Marguerite avait raison, car Charles-Quint, informé de la dispute et de son issue sanglante, répondit aux parents de la victime qui lui demandaient justice:
– François a bien fait, tout roi est roi partout.
Ces révélations du chancelier ne laissaient pas d'exercer une impression amère sur l'auditoire d'élite réuni chez la princesse. Celle-ci, réfrénant ses sentiments prêts à déborder, cherchait à lever la séance sans trahir trop de hâte, quand il lui survint un auxiliaire, qu'elle vit sans dégout pour la première fois.
Triboulet s'était glissé dans l'appartement comme un renard dans un poulailler. Accroupi derrière le grand fauteuil de la princesse, il avait tout entendu, et se montrant tout à coup:
– Gracieuse Altesse, fit-il avec le même aplomb que s'il n'eût pas été naguère jeté honteusement à la porte de cette chambre, je demande à compléter le discours de monseigneur le premier ministre.

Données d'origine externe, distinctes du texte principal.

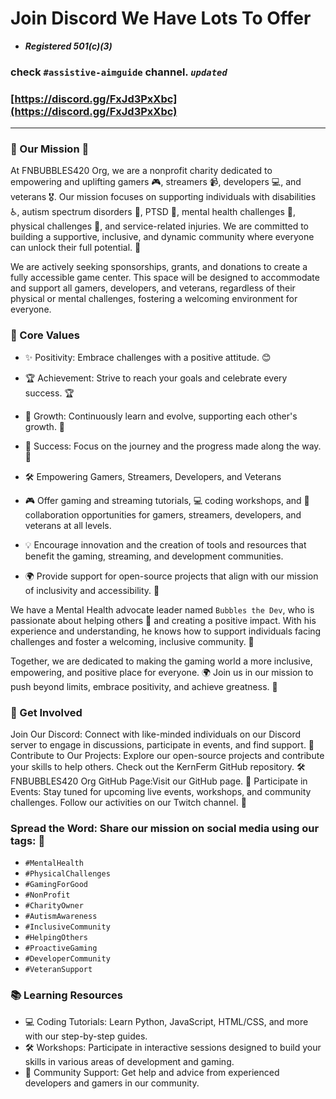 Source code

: # Join Discord We Have Lots To Offer
- ***Registered 501(c)(3)***

### check `#assistive-aimguide` channel. ***`updated`***

### **[https://discord.gg/FxJd3PxXbc](https://discord.gg/FxJd3PxXbc)**

---

### 🌟 Our Mission 🌟
At FNBUBBLES420 Org, we are a nonprofit charity dedicated to empowering and uplifting gamers 🎮, streamers 📹, developers 💻, and veterans 🎖️. Our mission focuses on supporting individuals with disabilities ♿, autism spectrum disorders 🧩, PTSD 🧠, mental health challenges 💚, physical challenges 💪, and service-related injuries. We are committed to building a supportive, inclusive, and dynamic community where everyone can unlock their full potential. 🌟

We are actively seeking sponsorships, grants, and donations to create a fully accessible game center. This space will be designed to accommodate and support all gamers, developers, and veterans, regardless of their physical or mental challenges, fostering a welcoming environment for everyone.

### 🌟 Core Values
- ✨ Positivity: Embrace challenges with a positive attitude. 😊
- 🏆 Achievement: Strive to reach your goals and celebrate every success. 🏆
- 🌱 Growth: Continuously learn and evolve, supporting each other's growth. 🌱
- 🚀 Success: Focus on the journey and the progress made along the way. 🚀
- 🛠️ Empowering Gamers, Streamers, Developers, and Veterans

- 🎮 Offer gaming and streaming tutorials, 💻 coding workshops, and 🤝 collaboration opportunities for gamers, streamers, developers, and veterans at all levels.
- 💡 Encourage innovation and the creation of tools and resources that benefit the gaming, streaming, and development communities.
- 🌍 Provide support for open-source projects that align with our mission of inclusivity and accessibility. 🤝

We have a Mental Health advocate leader named `Bubbles the Dev`, who is passionate about helping others 🤝 and creating a positive impact. With his experience and understanding, he knows how to support individuals facing challenges and foster a welcoming, inclusive community. 🌟

Together, we are dedicated to making the gaming world a more inclusive, empowering, and positive place for everyone. 🌍 Join us in our mission to push beyond limits, embrace positivity, and achieve greatness. 🚀

### 💬 Get Involved
Join Our Discord: Connect with like-minded individuals on our Discord server to engage in discussions, participate in events, and find support. 💬
Contribute to Our Projects: Explore our open-source projects and contribute your skills to help others. Check out the KernFerm GitHub repository. 🛠️
FNBUBBLES420 Org GitHub Page:Visit our GitHub page. 📂
Participate in Events: Stay tuned for upcoming live events, workshops, and community challenges. Follow our activities on our Twitch channel. 📅

### Spread the Word: Share our mission on social media using our tags: 📢
- `#MentalHealth`
- `#PhysicalChallenges`
- `#GamingForGood`
- `#NonProfit`
- `#CharityOwner`
- `#AutismAwareness`
- `#InclusiveCommunity`
- `#HelpingOthers`
- `#ProactiveGaming`
- `#DeveloperCommunity`
- `#VeteranSupport`

### 📚 Learning Resources
- 💻 Coding Tutorials: Learn Python, JavaScript, HTML/CSS, and more with our step-by-step guides.
- 🛠️ Workshops: Participate in interactive sessions designed to build your skills in various areas of development and gaming.
- 🤝 Community Support: Get help and advice from experienced developers and gamers in our community.
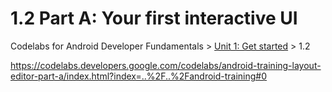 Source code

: # 1.2 Part A: Your first interactive UI

Codelabs for Android Developer Fundamentals > [Unit 1: Get started](https://developer.android.com/courses/fundamentals-training/toc-v2#unit_1_get_started) > 1.2

https://codelabs.developers.google.com/codelabs/android-training-layout-editor-part-a/index.html?index=..%2F..%2Fandroid-training#0

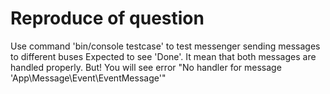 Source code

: # Reproduce of question
Use command 'bin/console testcase' to test messenger sending messages to different buses
Expected to see 'Done'. It mean that both messages are handled properly.
But! You will see error "No handler for message 'App\Message\Event\EventMessage'"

Le premier mouvement de la princesse fut d'appeler les huissiers, et de renouveler avec une bonne correction le renvoi du favori de Duprat; mais la même pensée profonde qui lui avait fait admettre le maître lui fit tolérer le séide, et, se trouvant suffisamment autorisé par son silence:
– Monseigneur le chancelier, dit-il, est lugubre comme sa robe noire. Il vous a raconté, madame, des histoires de l'autre monde. C'est vrai: ces beaux seigneurs espagnols prennent de grands airs avec notre roi, mais celui-ci en profite pour leur jouer des tours que je ne renierais pas, moi le suppôt du dieu Satyre. Ces hidalgos sont féroces sur l'étiquette; ce sont chaque jour des disputes sur le cérémonial.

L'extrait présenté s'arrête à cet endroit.